++++ Supplied data ++++

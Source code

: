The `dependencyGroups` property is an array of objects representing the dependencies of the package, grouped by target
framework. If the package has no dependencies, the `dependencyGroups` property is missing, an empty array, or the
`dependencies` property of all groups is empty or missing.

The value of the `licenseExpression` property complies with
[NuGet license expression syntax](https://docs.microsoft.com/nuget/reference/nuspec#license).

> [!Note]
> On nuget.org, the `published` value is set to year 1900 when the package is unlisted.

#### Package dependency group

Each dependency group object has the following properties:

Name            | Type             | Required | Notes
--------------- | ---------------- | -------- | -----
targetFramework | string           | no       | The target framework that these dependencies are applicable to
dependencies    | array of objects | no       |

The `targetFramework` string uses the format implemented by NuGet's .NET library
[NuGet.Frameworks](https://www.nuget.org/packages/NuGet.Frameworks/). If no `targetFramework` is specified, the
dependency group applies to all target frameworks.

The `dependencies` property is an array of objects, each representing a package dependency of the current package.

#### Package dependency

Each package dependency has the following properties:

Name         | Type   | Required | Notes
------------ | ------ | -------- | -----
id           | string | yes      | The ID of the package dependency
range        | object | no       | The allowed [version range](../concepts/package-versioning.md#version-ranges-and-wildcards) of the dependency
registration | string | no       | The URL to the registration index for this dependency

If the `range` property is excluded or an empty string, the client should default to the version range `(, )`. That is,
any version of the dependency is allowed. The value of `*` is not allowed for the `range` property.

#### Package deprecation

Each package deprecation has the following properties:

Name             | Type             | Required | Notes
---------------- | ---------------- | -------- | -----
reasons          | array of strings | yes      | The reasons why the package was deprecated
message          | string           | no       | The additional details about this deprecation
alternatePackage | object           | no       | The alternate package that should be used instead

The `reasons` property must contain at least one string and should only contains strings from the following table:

++++

Return exactly the lines above from the line that has "dependency group applies" through the line that has "Each package deprecation", inclusive, and nothing else.

dependency group applies to all target frameworks.

The `dependencies` property is an array of objects, each representing a package dependency of the current package.

#### Package dependency

Each package dependency has the following properties:

Name         | Type   | Required | Notes
------------ | ------ | -------- | -----
id           | string | yes      | The ID of the package dependency
range        | object | no       | The allowed [version range](../concepts/package-versioning.md#version-ranges-and-wildcards) of the dependency
registration | string | no       | The URL to the registration index for this dependency

If the `range` property is excluded or an empty string, the client should default to the version range `(, )`. That is,
any version of the dependency is allowed. The value of `*` is not allowed for the `range` property.

#### Package deprecation

Each package deprecation has the following properties:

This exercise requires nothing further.